One day I boldly made up my mind to do it--I would put a photograph of mine up for viewing. I can remember that day with a vividness that usually escapes my poor memory only because I was so petrified. I needed a team of at least three people to help me technically figure out how to scan the photograph and upload it onto the site as I was so computer illiterate, and once the image was in place my hands literally trembled as I typed the words to accompany it. Not sufficient to simply post the image with the type film shot and camera settings, I instead included a paragraph of what was happening in the moment I shot the image, and how it made me feel. I titled the post “Butterfly Watch”, as that is what had caught my daughter’s eye in the moment the shot was taken, and sent it off into the world. Even before blogging had become a word, much less a phenomenon, I had essentially made my very first blog entry.
I was so completely shaken upon hitting the post button that all I could think to do was get as far away from the computer that was my accomplice as possible, and stay gone. It was the end of the day when I finally found the courage to visit the site again and view the feedback.

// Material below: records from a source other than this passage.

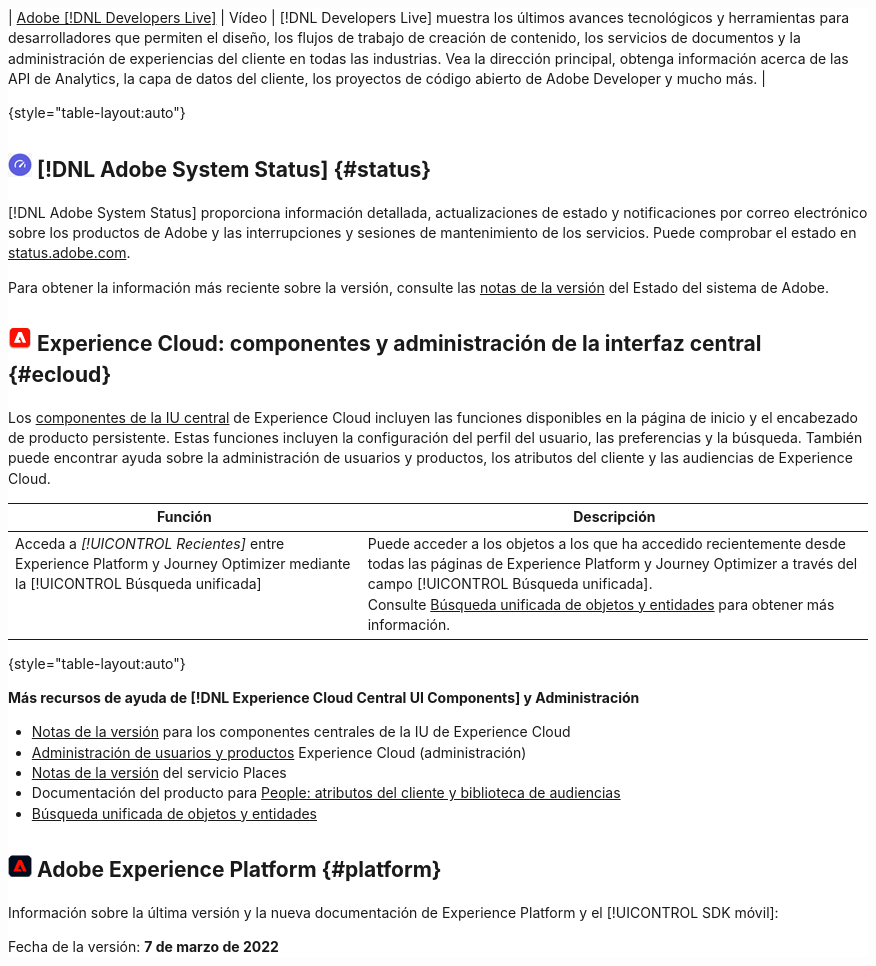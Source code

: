 | [Adobe [!DNL Developers Live]](https://experienceleague.adobe.com/docs/adobe-developers-live-events/events/2021/oct2021/overview.html?lang=es) | Vídeo | [!DNL Developers Live] muestra los últimos avances tecnológicos y herramientas para desarrolladores que permiten el diseño, los flujos de trabajo de creación de contenido, los servicios de documentos y la administración de experiencias del cliente en todas las industrias. Vea la dirección principal, obtenga información acerca de las API de Analytics, la capa de datos del cliente, los proyectos de código abierto de Adobe Developer y mucho más. |

{style=&quot;table-layout:auto&quot;}

## ![Icono](/assets/system-status.png) [!DNL Adobe System Status] {#status}

[!DNL Adobe System Status] proporciona información detallada, actualizaciones de estado y notificaciones por correo electrónico sobre los productos de Adobe y las interrupciones y sesiones de mantenimiento de los servicios. Puede comprobar el estado en [status.adobe.com](https://status.adobe.com/es).

Para obtener la información más reciente sobre la versión, consulte las [notas de la versión](https://experienceleague.adobe.com/docs/release-notes/experience-cloud/previous/2022/02162022.html?lang=es#status) del Estado del sistema de Adobe.

## ![Icono](/assets/ec_appicon_24.png) Experience Cloud: componentes y administración de la interfaz central {#ecloud}

Los [componentes de la IU central](https://experienceleague.adobe.com/docs/core-services/interface/experience-cloud.html?lang=es) de Experience Cloud incluyen las funciones disponibles en la página de inicio y el encabezado de producto persistente. Estas funciones incluyen la configuración del perfil del usuario, las preferencias y la búsqueda. También puede encontrar ayuda sobre la administración de usuarios y productos, los atributos del cliente y las audiencias de Experience Cloud.

| Función | Descripción |
| ------- |-------|
| Acceda a _[!UICONTROL Recientes]_ entre Experience Platform y Journey Optimizer mediante la [!UICONTROL Búsqueda unificada] | Puede acceder a los objetos a los que ha accedido recientemente desde todas las páginas de Experience Platform y Journey Optimizer a través del campo [!UICONTROL Búsqueda unificada].<br>Consulte [Búsqueda unificada de objetos y entidades](https://experienceleague.adobe.com/docs/core-services/interface/services/search-experience-cloud.html?lang=es) para obtener más información. |

{style=&quot;table-layout:auto&quot;}

**Más recursos de ayuda de [!DNL Experience Cloud Central UI Components] y Administración**

* [Notas de la versión](https://experienceleague.adobe.com/docs/core-services/interface/release-notes/release-notes.html?lang=es) para los componentes centrales de la IU de Experience Cloud
* [Administración de usuarios y productos](https://experienceleague.adobe.com/docs/core-services/interface/experience-cloud.html?lang=es) Experience Cloud (administración)
* [Notas de la versión](https://experienceleague.adobe.com/docs/places/using/release-notes.html?lang=es) del servicio Places
* Documentación del producto para [People: atributos del cliente y biblioteca de audiencias](https://experienceleague.adobe.com/docs/core-services/interface/services/core-services-landing.html?lang=es)
* [Búsqueda unificada de objetos y entidades](https://experienceleague.adobe.com/docs/core-services/interface/services/search-experience-cloud.html?lang=es)

## ![Icono](/assets/experience_platform_appicon_24.png) Adobe Experience Platform {#platform}

Información sobre la última versión y la nueva documentación de Experience Platform y el [!UICONTROL SDK móvil]:

Fecha de la versión: **7 de marzo de 2022**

Fortunate for my very fragile sense of self, the other photographers were kind.
My reason for dredging up this very poor scan of an old photograph isn’t really to remember what was as much as it is to acknowledge what followed as a result. I will forever be grateful for that photography forum, and the gigantic step I took the day I posted this image, because it was for me the first very shaky page written in a painfully long, and still evolving chapter on self-acceptance. I’m grateful for finally learning that we’re not here to reach perfection, but to reach authenticity. No, even that is expecting too much, we’re here to try always simply to stay on the path of authenticity…..to tell the story of who we are with honesty and openness.
I am happy that I now feel free to not only share my imperfect images, but to wholeheartedly celebrate their creation. And since celebrations are always meant to be shared with others, that is what I hope to continue to do here.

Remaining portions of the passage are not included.